Management reviews all of these conditions in discussion with the Company’s senior credit officers. To the extent that any of these conditions is evidenced by a specifically identifiable impaired credit or
portfolio segment as of the evaluation date, management’s estimate of the effect of such condition may be reflected as a specific allowance applicable to such credit or portfolio segment. Where any of these conditions is not evidenced by a
specifically identifiable impaired credit or portfolio segment as of the evaluation date, management’s evaluation of the inherent loss related to such condition is reflected in the second element of the allowance or in the unallocated
allowance.
Management believes, that based upon the preceding methodology, and using information currently available, the allowance for credit losses at June 30, 2019 was adequate. No assurances can be given that future
events may not result in increases in delinquencies, non-performing loans & leases, or net loan & lease charge-offs that would require increases in the provision for credit losses and thereby adversely affect the results of
operations.
Interest Rate Risk
The mismatch between maturities of interest sensitive assets and liabilities results in uncertainty in the Company’s earnings and economic value and is referred to as interest rate risk. The Company does not
attempt to predict interest rates and positions the balance sheet in a manner, which seeks to minimize, to the extent possible, the effects of changing interest rates.
The Company measures interest rate risk in terms of potential impact on both its economic value and earnings. The methods for governing the amount of interest rate risk include: (1) analysis of asset and
liability mismatches (Gap analysis); (2) the utilization of a simulation model; and (3) limits on maturities of investment, loan & lease, and deposit products, which reduces the market volatility of those instruments.

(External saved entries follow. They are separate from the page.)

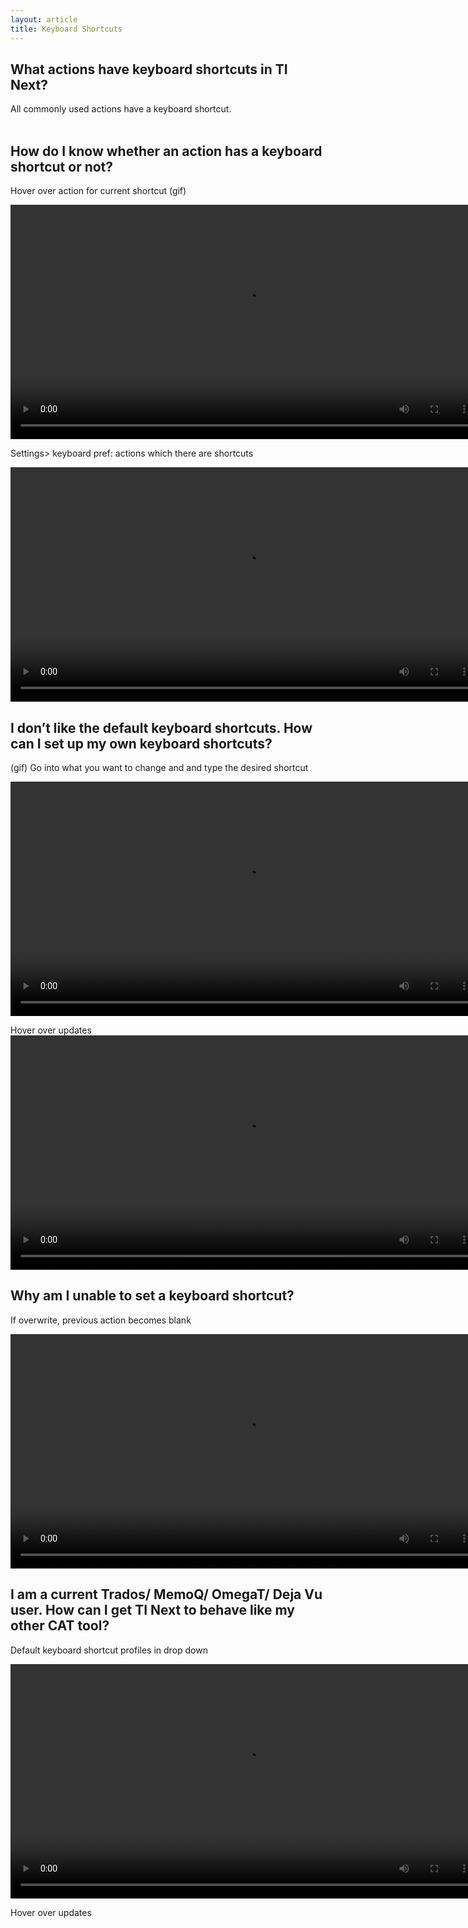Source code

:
 ```yaml
---
layout: article
title: Keyboard Shortcuts
---
```



## What actions have keyboard shortcuts in TI Next?

All commonly used actions have a keyboard shortcut.
<br>&nbsp;

## How do I know whether an action has a keyboard shortcut or not?

Hover over action for current shortcut (gif)

<video width="750" src="/uploads/TI-NEXT-VIDEOS/Hover Over Keyboard Shortcuts.mp4" controls></video>

Settings&gt; keyboard pref: actions which there are shortcuts

<video width="750" src="/uploads/TI-NEXT-VIDEOS/Settings_Keyboard Pref.mp4" controls></video>

## I don’t like the default keyboard shortcuts. How can I set up my own keyboard shortcuts?

(gif) Go into what you want to change and and type the desired shortcut

<video width="750" src="/uploads/TI-NEXT-VIDEOS/Set Custom Shortcut.mp4" controls></video>

Hover over updates
<video width="750" src="/uploads/TI-NEXT-VIDEOS/Hoverover Updates.mp4" controls></video>

## Why am I unable to set a keyboard shortcut?

If overwrite, previous action becomes blank

<video width="750" src="/uploads/TI-NEXT-VIDEOS/Overwrite Shortcut.mp4" controls></video>

## I am a current Trados/ MemoQ/ OmegaT/ Deja Vu user. How can I get TI Next to behave like my other CAT tool?

Default keyboard shortcut profiles in drop down

<video width="750" src="/uploads/TI-NEXT-VIDEOS/Default keyboard shortcut profiles in drop down.mp4" controls></video>

Hover over updates

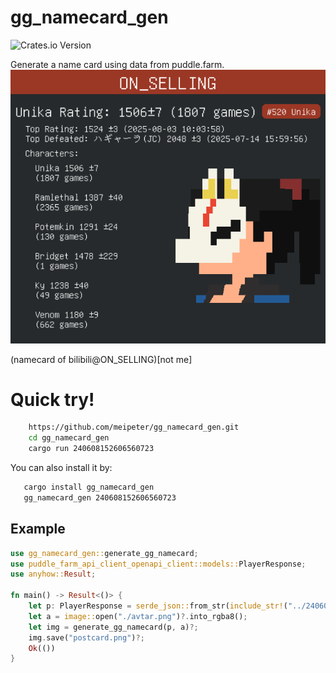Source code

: # gg_namecard_gen
![Crates.io Version](https://img.shields.io/crates/v/gg_namecard_gen)

Generate a name card using data from puddle.farm.
![example](./postcard.png)

(namecard of bilibili@ON_SELLING)[not me]
# Quick try!
```bash
    https://github.com/meipeter/gg_namecard_gen.git
    cd gg_namecard_gen
    cargo run 240608152606560723
```
You can also install it by:
```bash
   cargo install gg_namecard_gen
   gg_namecard_gen 240608152606560723
```
## Example

```rust
use gg_namecard_gen::generate_gg_namecard;
use puddle_farm_api_client_openapi_client::models::PlayerResponse;
use anyhow::Result;

fn main() -> Result<()> {
    let p: PlayerResponse = serde_json::from_str(include_str!("../240608152606560723.json"))?;
    let a = image::open("./avtar.png")?.into_rgba8();
    let img = generate_gg_namecard(p, a)?;
    img.save("postcard.png")?;
    Ok(())
}
```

The Gap analysis measures, at specific time intervals, the divergence between earning assets and interest bearing liabilities for which repricing opportunities will occur. A positive difference, or Gap,
indicates that earning assets will reprice faster than interest-bearing liabilities (called “asset sensitive”). This will generally produce a greater net interest margin during periods of rising interest rates and a lower net interest margin
during periods of declining interest rates. Conversely, a negative Gap (called “liability sensitive”) will generally produce a lower net interest margin during periods of rising interest rates and a greater net interest margin during periods
of decreasing interest rates.
The interest rates paid on deposit accounts do not always move in unison with the rates charged on loans & leases. In addition, the magnitude of changes in the rates charged on loans & leases is not
always proportionate to the magnitude of changes in the rate paid for deposits. Consequently, changes in interest rates do not necessarily result in an increase or decrease in the net interest margin solely as a result of the differences
between repricing opportunities of earning assets or interest bearing liabilities.
The Company also utilizes the results of a dynamic simulation model to quantify the estimated exposure of net interest income to sustained interest rate changes. The sensitivity of the Company’s net interest
income is measured over a rolling one-year horizon.

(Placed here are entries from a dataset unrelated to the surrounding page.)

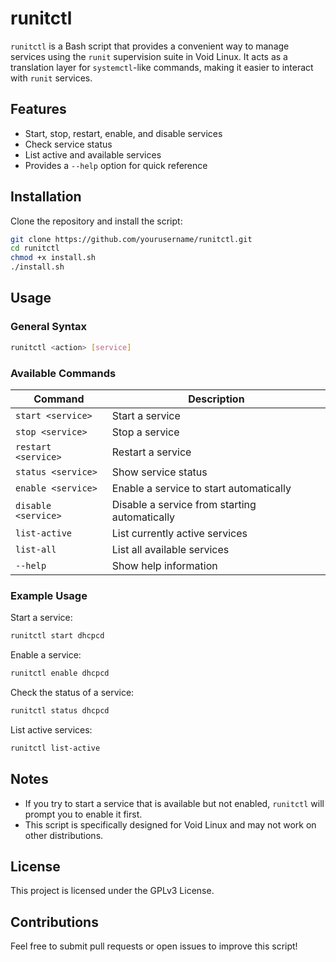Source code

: # runitctl

`runitctl` is a Bash script that provides a convenient way to manage services using the `runit` supervision suite in Void Linux. It acts as a translation layer for `systemctl`-like commands, making it easier to interact with `runit` services.

## Features
- Start, stop, restart, enable, and disable services
- Check service status
- List active and available services
- Provides a `--help` option for quick reference

## Installation
Clone the repository and install the script:

```bash
git clone https://github.com/yourusername/runitctl.git
cd runitctl
chmod +x install.sh
./install.sh
```

## Usage

### General Syntax
```bash
runitctl <action> [service]
```

### Available Commands

| Command            | Description |
|--------------------|-------------|
| `start <service>`  | Start a service |
| `stop <service>`   | Stop a service |
| `restart <service>`| Restart a service |
| `status <service>` | Show service status |
| `enable <service>` | Enable a service to start automatically |
| `disable <service>`| Disable a service from starting automatically |
| `list-active`      | List currently active services |
| `list-all`         | List all available services |
| `--help`           | Show help information |

### Example Usage

Start a service:
```bash
runitctl start dhcpcd
```

Enable a service:
```bash
runitctl enable dhcpcd
```

Check the status of a service:
```bash
runitctl status dhcpcd
```

List active services:
```bash
runitctl list-active
```

## Notes
- If you try to start a service that is available but not enabled, `runitctl` will prompt you to enable it first.
- This script is specifically designed for Void Linux and may not work on other distributions.

## License
This project is licensed under the GPLv3 License.

## Contributions
Feel free to submit pull requests or open issues to improve this script!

The simulation model estimates the impact of changing interest rates on interest income from all interest-earning assets and the interest expense paid on all interest-bearing liabilities reflected on the
Company’s balance sheet. This sensitivity analysis is compared to policy limits, which specify a maximum tolerance level for net interest income exposure over a one-year horizon assuming no balance sheet growth, given a 200 basis point upward
and a 200 basis point downward shift in interest rates. A shift in rates over a 12-month period is assumed. Results that exceed policy limits, if any, are analyzed for risk tolerance and reported to the Board with appropriate recommendations.
At June 30, 2019, the Company’s estimated net interest income sensitivity to changes in interest rates, as a percent of net interest income was an increase in net interest income of 2.70% if rates increase by 200 basis points and a decrease
in net interest income of 4.80% if rates decline 200 basis points. Comparatively, at December 31, 2018, the Company’s estimated net interest income sensitivity to changes in interest rates, as a percent of net interest income was an increase
in net interest income of 2.25% if rates increase by 200 basis points and a decrease in net interest income of 5.80% if rates decline 200 basis points.

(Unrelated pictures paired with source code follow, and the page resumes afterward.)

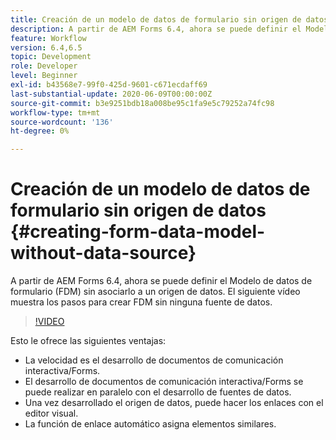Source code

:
 ```yaml
---
title: Creación de un modelo de datos de formulario sin origen de datos
description: A partir de AEM Forms 6.4, ahora se puede definir el Modelo de datos de formulario (FDM) sin asociarlo a un origen de datos. El siguiente vídeo muestra los pasos para crear FDM sin ninguna fuente de datos.
feature: Workflow
version: 6.4,6.5
topic: Development
role: Developer
level: Beginner
exl-id: b43568e7-99f0-425d-9601-c671ecdaff69
last-substantial-update: 2020-06-09T00:00:00Z
source-git-commit: b3e9251bdb18a008be95c1fa9e5c79252a74fc98
workflow-type: tm+mt
source-wordcount: '136'
ht-degree: 0%

---
```


# Creación de un modelo de datos de formulario sin origen de datos {#creating-form-data-model-without-data-source}

A partir de AEM Forms 6.4, ahora se puede definir el Modelo de datos de formulario (FDM) sin asociarlo a un origen de datos. El siguiente vídeo muestra los pasos para crear FDM sin ninguna fuente de datos.

>[!VIDEO](https://video.tv.adobe.com/v/21414?quality=12&learn=on)

Esto le ofrece las siguientes ventajas:

* La velocidad es el desarrollo de documentos de comunicación interactiva/Forms.
* El desarrollo de documentos de comunicación interactiva/Forms se puede realizar en paralelo con el desarrollo de fuentes de datos.
* Una vez desarrollado el origen de datos, puede hacer los enlaces con el editor visual.
* La función de enlace automático asigna elementos similares.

The estimated sensitivity does not necessarily represent a Company forecast and the results may not be indicative of actual changes to the Company’s net interest income. These estimates are based upon a number
of assumptions including: the nature and timing of interest rate levels including yield curve shape; prepayments on loans & leases and securities; pricing strategies on loans & leases and deposits; replacement of asset and liability
cash flows; and other assumptions. While the assumptions used are based on current economic and local market conditions, there is no assurance as to the predictive nature of these conditions including how customer preferences or competitor
influences might change.
Liquidity Risk
Liquidity risk is the risk to earnings or capital resulting from the Company’s inability to meet its obligations when they come due without incurring unacceptable losses. It includes the ability to manage
unplanned decreases or changes in funding sources and to recognize or address changes in market conditions that affect the Company’s ability to liquidate assets or acquire funds quickly and with minimum loss of value. The Company endeavors to
maintain a cash flow adequate to fund operations, handle fluctuations in deposit levels, respond to the credit needs of borrowers, and to take advantage of investment opportunities as they arise.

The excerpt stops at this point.